YOUR ASSIGNMENT: All the records below must be returned exactly as they stand.

** Opening RAW DATA block **

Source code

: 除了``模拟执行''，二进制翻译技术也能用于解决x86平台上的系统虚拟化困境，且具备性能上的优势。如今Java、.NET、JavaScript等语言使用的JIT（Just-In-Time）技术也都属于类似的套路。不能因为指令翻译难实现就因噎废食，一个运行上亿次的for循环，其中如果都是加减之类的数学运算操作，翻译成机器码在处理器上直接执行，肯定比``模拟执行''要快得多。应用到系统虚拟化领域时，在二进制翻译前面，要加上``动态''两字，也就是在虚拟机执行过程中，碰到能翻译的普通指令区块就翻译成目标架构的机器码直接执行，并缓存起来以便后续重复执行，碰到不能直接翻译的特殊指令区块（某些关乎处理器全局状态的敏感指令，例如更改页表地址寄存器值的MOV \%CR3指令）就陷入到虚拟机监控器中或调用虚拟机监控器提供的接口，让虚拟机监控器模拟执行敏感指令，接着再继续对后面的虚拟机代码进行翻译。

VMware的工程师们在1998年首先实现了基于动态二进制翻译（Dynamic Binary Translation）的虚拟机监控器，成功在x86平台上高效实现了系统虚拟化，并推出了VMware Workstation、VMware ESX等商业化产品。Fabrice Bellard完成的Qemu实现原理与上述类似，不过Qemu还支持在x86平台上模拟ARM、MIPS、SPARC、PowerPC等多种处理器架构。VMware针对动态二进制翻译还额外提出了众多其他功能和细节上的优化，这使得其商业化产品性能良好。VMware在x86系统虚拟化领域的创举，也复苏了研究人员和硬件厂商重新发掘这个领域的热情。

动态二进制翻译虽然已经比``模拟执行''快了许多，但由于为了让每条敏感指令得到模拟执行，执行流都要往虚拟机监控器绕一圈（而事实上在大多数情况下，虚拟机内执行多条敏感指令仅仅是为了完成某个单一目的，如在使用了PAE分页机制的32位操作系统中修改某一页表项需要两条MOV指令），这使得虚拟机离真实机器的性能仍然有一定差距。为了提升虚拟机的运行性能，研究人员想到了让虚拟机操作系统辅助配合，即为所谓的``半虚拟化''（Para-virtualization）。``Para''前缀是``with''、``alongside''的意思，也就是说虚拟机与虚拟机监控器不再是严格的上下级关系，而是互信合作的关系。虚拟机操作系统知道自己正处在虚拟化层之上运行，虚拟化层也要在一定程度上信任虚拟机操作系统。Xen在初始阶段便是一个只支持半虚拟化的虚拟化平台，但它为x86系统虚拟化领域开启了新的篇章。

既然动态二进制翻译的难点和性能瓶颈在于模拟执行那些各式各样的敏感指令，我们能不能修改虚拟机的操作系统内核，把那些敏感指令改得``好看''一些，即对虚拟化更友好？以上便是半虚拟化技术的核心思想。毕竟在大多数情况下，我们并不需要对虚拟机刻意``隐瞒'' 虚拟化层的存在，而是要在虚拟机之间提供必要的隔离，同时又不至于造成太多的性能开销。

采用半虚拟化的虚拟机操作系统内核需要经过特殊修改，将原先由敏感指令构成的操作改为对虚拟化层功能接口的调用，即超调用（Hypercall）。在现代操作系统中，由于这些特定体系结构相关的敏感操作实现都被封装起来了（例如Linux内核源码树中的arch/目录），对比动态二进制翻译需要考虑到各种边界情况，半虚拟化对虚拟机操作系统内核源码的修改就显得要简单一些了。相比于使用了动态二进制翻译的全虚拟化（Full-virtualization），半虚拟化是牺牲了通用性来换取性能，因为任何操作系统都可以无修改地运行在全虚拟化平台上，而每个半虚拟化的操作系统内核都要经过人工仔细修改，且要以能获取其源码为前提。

** Closing RAW DATA block **

RESULT OF THIS TASK:
Source code

: 除了``模拟执行''，二进制翻译技术也能用于解决x86平台上的系统虚拟化困境，且具备性能上的优势。如今Java、.NET、JavaScript等语言使用的JIT（Just-In-Time）技术也都属于类似的套路。不能因为指令翻译难实现就因噎废食，一个运行上亿次的for循环，其中如果都是加减之类的数学运算操作，翻译成机器码在处理器上直接执行，肯定比``模拟执行''要快得多。应用到系统虚拟化领域时，在二进制翻译前面，要加上``动态''两字，也就是在虚拟机执行过程中，碰到能翻译的普通指令区块就翻译成目标架构的机器码直接执行，并缓存起来以便后续重复执行，碰到不能直接翻译的特殊指令区块（某些关乎处理器全局状态的敏感指令，例如更改页表地址寄存器值的MOV \%CR3指令）就陷入到虚拟机监控器中或调用虚拟机监控器提供的接口，让虚拟机监控器模拟执行敏感指令，接着再继续对后面的虚拟机代码进行翻译。

VMware的工程师们在1998年首先实现了基于动态二进制翻译（Dynamic Binary Translation）的虚拟机监控器，成功在x86平台上高效实现了系统虚拟化，并推出了VMware Workstation、VMware ESX等商业化产品。Fabrice Bellard完成的Qemu实现原理与上述类似，不过Qemu还支持在x86平台上模拟ARM、MIPS、SPARC、PowerPC等多种处理器架构。VMware针对动态二进制翻译还额外提出了众多其他功能和细节上的优化，这使得其商业化产品性能良好。VMware在x86系统虚拟化领域的创举，也复苏了研究人员和硬件厂商重新发掘这个领域的热情。

动态二进制翻译虽然已经比``模拟执行''快了许多，但由于为了让每条敏感指令得到模拟执行，执行流都要往虚拟机监控器绕一圈（而事实上在大多数情况下，虚拟机内执行多条敏感指令仅仅是为了完成某个单一目的，如在使用了PAE分页机制的32位操作系统中修改某一页表项需要两条MOV指令），这使得虚拟机离真实机器的性能仍然有一定差距。为了提升虚拟机的运行性能，研究人员想到了让虚拟机操作系统辅助配合，即为所谓的``半虚拟化''（Para-virtualization）。``Para''前缀是``with''、``alongside''的意思，也就是说虚拟机与虚拟机监控器不再是严格的上下级关系，而是互信合作的关系。虚拟机操作系统知道自己正处在虚拟化层之上运行，虚拟化层也要在一定程度上信任虚拟机操作系统。Xen在初始阶段便是一个只支持半虚拟化的虚拟化平台，但它为x86系统虚拟化领域开启了新的篇章。

既然动态二进制翻译的难点和性能瓶颈在于模拟执行那些各式各样的敏感指令，我们能不能修改虚拟机的操作系统内核，把那些敏感指令改得``好看''一些，即对虚拟化更友好？以上便是半虚拟化技术的核心思想。毕竟在大多数情况下，我们并不需要对虚拟机刻意``隐瞒'' 虚拟化层的存在，而是要在虚拟机之间提供必要的隔离，同时又不至于造成太多的性能开销。

采用半虚拟化的虚拟机操作系统内核需要经过特殊修改，将原先由敏感指令构成的操作改为对虚拟化层功能接口的调用，即超调用（Hypercall）。在现代操作系统中，由于这些特定体系结构相关的敏感操作实现都被封装起来了（例如Linux内核源码树中的arch/目录），对比动态二进制翻译需要考虑到各种边界情况，半虚拟化对虚拟机操作系统内核源码的修改就显得要简单一些了。相比于使用了动态二进制翻译的全虚拟化（Full-virtualization），半虚拟化是牺牲了通用性来换取性能，因为任何操作系统都可以无修改地运行在全虚拟化平台上，而每个半虚拟化的操作系统内核都要经过人工仔细修改，且要以能获取其源码为前提。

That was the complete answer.